よくある誤解として「年内(12月)までに支払ったものしか申告できない」という声がありますが、それは事業の経費などの場合であって、社会保険料控除については違います。
国民健康保険料は、支払日がたとえ1月でも、その年(1月1日〜12月31日)に支払った分はすべて申告対象となります。したがって、12月までに支払っていなければならないという制限はありません。
一括納付でのメリットと注意点
一括納付を選ぶと、自治体によっては納付額が若干安くなる(早期納付割引)場合があります。また、支払日が明確になるため、確定申告時の計上がわかりやすいという利点もあります。
一方で、注意したいのは「口座引き落とし」を選択している場合です。自治体によっては複数回に分けて引き落とされるため、支払日が複数回にわかれる=複数年にまたがって計上される可能性があるということです。

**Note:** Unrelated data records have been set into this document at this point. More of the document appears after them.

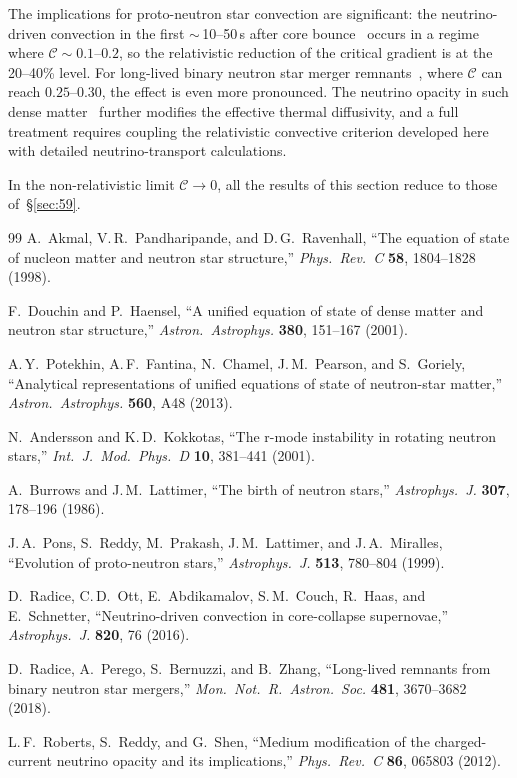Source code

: The implications for proto-neutron star convection are significant:
the neutrino-driven convection in the first $\sim$\,10--50\,s
after core bounce~\cite{BurrowsLattimer1986,PonsEtAl1999,Radice2016}
occurs in a regime where $\mathscr{C} \sim 0.1$--$0.2$, so the
relativistic reduction of the critical gradient is at the 20--40\%
level.  For long-lived binary neutron star merger
remnants~\cite{Radice2018}, where
$\mathscr{C}$ can reach $0.25$--$0.30$, the effect is even more
pronounced.  The neutrino opacity in such dense
matter~\cite{RobertsReddyShen2012} further modifies the effective
thermal diffusivity, and a full treatment requires coupling the
relativistic convective criterion developed here with detailed
neutrino-transport calculations.

\bigskip
In the non-relativistic limit $\mathscr{C}\to 0$,
all the results of this section reduce to those of~\S\ref{sec:59}.

\begin{thebibliography}{99}
A.~Akmal, V.\,R.~Pandharipande, and D.\,G.~Ravenhall,
``The equation of state of nucleon matter and neutron star
structure,''
\emph{Phys.\ Rev.\ C} \textbf{58}, 1804--1828 (1998).

F.~Douchin and P.~Haensel,
``A unified equation of state of dense matter and neutron star
structure,''
\emph{Astron.\ Astrophys.} \textbf{380}, 151--167 (2001).

A.\,Y.~Potekhin, A.\,F.~Fantina, N.~Chamel, J.\,M.~Pearson,
and S.~Goriely,
``Analytical representations of unified equations of state of
neutron-star matter,''
\emph{Astron.\ Astrophys.} \textbf{560}, A48 (2013).

N.~Andersson and K.\,D.~Kokkotas,
``The r-mode instability in rotating neutron stars,''
\emph{Int.\ J.\ Mod.\ Phys.\ D} \textbf{10}, 381--441 (2001).

A.~Burrows and J.\,M.~Lattimer,
``The birth of neutron stars,''
\emph{Astrophys.\ J.} \textbf{307}, 178--196 (1986).

J.\,A.~Pons, S.~Reddy, M.~Prakash, J.\,M.~Lattimer, and
J.\,A.~Miralles,
``Evolution of proto-neutron stars,''
\emph{Astrophys.\ J.} \textbf{513}, 780--804 (1999).

D.~Radice, C.\,D.~Ott, E.~Abdikamalov, S.\,M.~Couch, R.~Haas,
and E.~Schnetter,
``Neutrino-driven convection in core-collapse supernovae,''
\emph{Astrophys.\ J.} \textbf{820}, 76 (2016).

D.~Radice, A.~Perego, S.~Bernuzzi, and B.~Zhang,
``Long-lived remnants from binary neutron star mergers,''
\emph{Mon.\ Not.\ R.\ Astron.\ Soc.} \textbf{481}, 3670--3682 (2018).

L.\,F.~Roberts, S.~Reddy, and G.~Shen,
``Medium modification of the charged-current neutrino opacity
and its implications,''
\emph{Phys.\ Rev.\ C} \textbf{86}, 065803 (2012).
\end{thebibliography}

実際のケーススタディ:令和6年6月に一括納付した場合
たとえば、令和6年6月に令和6年度分(4月〜翌3月分)を一括で現金またはクレジットカードで支払った場合、その全額は令和6年の確定申告(令和7年3月提出)で社会保険料控除に計上可能です。
逆に、令和7年1月に支払った場合は、たとえ保険料の対象が前年分であっても、令和7年分の申告対象になります。
確定申告での記載方法と必要書類
確定申告では、「社会保険料控除」欄に実際に支払った金額を記載します。自治体から送られる「納付済額証明書」や、領収書、クレジットカード明細、通帳の記帳内容などを手元に用意しましょう。
e-Taxを使う場合も、これらの書類の提出は原則不要ですが、税務署から提出を求められた場合に備えて5年間は保管しておきましょう。
まとめ:国保の一括納付は「支払日ベース」で計上
国民健康保険料は、何月分であっても「支払日」が属する年の所得控除として申告できます。つまり、来年3月までの分を今年中に一括で納付した場合、全額を今年の確定申告で控除対象にできます。
納付時期を工夫することで、節税や家計の計画的な管理にもつながります。わからない点があれば、自治体の税務課や税理士に相談するのもおすすめです。